§ **Dataset excerpts**
========
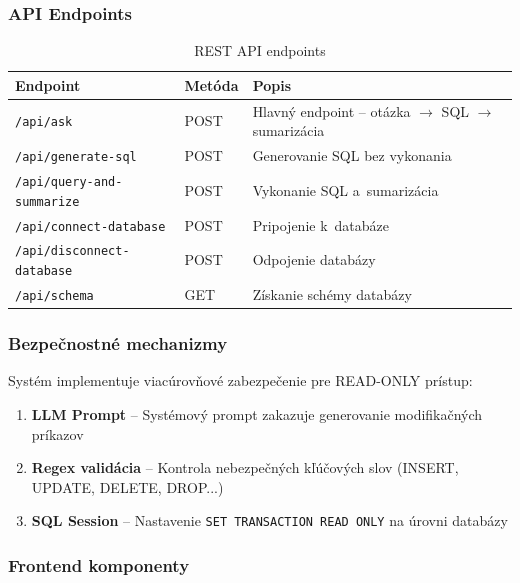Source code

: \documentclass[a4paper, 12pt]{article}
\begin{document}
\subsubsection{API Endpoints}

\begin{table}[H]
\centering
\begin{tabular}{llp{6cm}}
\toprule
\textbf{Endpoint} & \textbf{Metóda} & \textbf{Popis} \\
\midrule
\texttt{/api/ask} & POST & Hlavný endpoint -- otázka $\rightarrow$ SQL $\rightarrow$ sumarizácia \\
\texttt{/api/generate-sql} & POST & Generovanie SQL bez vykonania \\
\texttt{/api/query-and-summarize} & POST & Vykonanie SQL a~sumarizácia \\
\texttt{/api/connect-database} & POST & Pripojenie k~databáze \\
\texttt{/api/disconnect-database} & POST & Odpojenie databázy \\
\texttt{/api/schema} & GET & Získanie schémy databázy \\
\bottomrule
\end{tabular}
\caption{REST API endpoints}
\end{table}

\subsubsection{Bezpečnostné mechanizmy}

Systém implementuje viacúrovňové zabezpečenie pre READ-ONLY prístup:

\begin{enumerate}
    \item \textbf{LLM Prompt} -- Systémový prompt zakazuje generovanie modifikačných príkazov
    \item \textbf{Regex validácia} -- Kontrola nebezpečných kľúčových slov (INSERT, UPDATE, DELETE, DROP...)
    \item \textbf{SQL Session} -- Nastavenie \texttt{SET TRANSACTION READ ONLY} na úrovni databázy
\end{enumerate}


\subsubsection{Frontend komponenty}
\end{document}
========
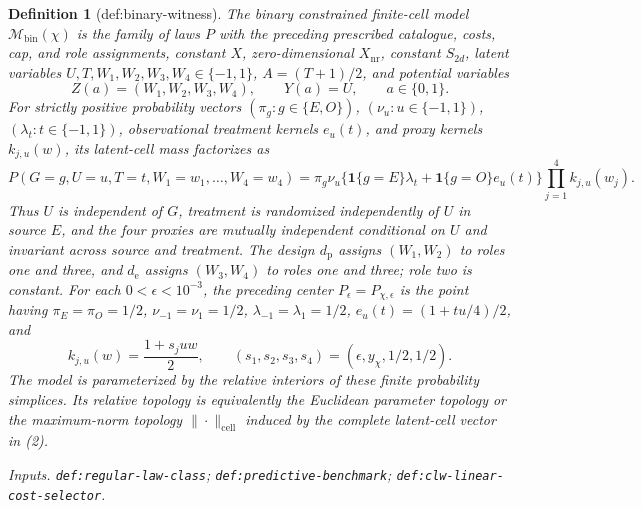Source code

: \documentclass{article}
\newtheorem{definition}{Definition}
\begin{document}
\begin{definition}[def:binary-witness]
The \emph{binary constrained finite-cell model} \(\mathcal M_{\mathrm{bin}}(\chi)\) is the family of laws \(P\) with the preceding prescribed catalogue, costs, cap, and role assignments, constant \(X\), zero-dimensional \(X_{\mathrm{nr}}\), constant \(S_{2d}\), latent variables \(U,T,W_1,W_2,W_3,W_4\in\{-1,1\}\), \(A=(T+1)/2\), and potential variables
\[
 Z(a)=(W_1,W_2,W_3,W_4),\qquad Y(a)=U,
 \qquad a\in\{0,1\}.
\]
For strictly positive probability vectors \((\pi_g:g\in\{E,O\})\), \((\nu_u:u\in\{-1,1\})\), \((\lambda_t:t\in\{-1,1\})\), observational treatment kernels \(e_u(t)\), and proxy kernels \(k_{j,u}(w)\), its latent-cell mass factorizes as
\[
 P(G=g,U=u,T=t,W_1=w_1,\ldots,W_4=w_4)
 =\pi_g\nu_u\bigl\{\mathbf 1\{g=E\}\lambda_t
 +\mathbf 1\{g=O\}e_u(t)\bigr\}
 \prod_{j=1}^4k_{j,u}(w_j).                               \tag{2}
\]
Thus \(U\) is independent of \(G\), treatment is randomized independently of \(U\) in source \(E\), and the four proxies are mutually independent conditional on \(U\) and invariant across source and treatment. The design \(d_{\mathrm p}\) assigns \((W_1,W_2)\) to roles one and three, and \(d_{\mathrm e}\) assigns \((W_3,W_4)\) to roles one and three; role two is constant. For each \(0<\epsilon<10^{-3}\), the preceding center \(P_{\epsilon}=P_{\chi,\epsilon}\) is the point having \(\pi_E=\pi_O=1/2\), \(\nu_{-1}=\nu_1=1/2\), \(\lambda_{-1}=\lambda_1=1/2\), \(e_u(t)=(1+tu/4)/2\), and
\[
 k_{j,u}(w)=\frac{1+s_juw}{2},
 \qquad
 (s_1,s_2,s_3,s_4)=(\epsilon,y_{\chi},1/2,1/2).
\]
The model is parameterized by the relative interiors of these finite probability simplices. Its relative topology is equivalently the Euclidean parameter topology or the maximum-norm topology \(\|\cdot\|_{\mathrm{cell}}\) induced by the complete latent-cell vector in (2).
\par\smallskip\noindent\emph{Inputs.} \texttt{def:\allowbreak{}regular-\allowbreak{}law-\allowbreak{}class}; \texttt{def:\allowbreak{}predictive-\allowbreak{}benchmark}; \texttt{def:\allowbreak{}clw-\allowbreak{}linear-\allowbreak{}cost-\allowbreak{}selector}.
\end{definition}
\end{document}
========
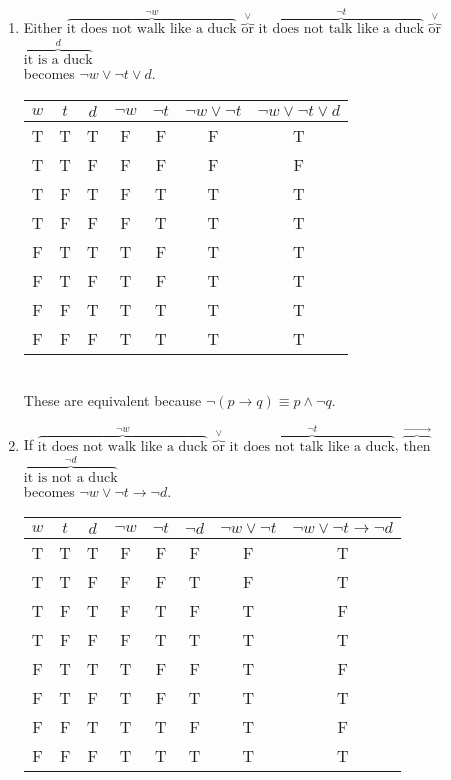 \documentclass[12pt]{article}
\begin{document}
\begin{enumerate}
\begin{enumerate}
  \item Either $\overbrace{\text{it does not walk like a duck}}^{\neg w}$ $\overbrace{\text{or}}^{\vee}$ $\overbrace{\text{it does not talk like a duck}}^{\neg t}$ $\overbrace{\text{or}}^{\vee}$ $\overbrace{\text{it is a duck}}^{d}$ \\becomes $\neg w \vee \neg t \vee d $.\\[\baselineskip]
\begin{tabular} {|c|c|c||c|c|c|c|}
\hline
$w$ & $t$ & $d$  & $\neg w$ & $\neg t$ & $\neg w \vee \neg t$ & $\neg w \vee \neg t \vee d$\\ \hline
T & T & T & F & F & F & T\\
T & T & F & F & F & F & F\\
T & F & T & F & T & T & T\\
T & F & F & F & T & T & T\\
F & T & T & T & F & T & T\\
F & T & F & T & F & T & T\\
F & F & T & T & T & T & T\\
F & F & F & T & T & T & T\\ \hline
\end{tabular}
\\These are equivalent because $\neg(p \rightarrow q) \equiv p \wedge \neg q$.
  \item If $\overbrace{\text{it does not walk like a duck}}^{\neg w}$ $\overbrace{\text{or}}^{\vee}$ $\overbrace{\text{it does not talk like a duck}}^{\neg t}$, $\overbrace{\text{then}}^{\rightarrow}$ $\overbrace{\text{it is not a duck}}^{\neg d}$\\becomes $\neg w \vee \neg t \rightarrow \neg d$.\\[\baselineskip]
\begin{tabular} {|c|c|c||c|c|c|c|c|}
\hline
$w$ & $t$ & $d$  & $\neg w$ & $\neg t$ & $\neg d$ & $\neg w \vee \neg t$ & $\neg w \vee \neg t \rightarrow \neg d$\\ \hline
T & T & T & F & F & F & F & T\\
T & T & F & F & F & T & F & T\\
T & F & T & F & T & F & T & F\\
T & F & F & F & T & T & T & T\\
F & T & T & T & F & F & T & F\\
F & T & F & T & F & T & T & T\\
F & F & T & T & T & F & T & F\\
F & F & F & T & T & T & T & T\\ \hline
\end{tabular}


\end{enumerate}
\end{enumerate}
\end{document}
========
Every line of the material that holds "sumarizácia" should be copied out as the answer.

\texttt{/api/ask} & POST & Hlavný endpoint -- otázka $\rightarrow$ SQL $\rightarrow$ sumarizácia \\
\texttt{/api/query-and-summarize} & POST & Vykonanie SQL a~sumarizácia \\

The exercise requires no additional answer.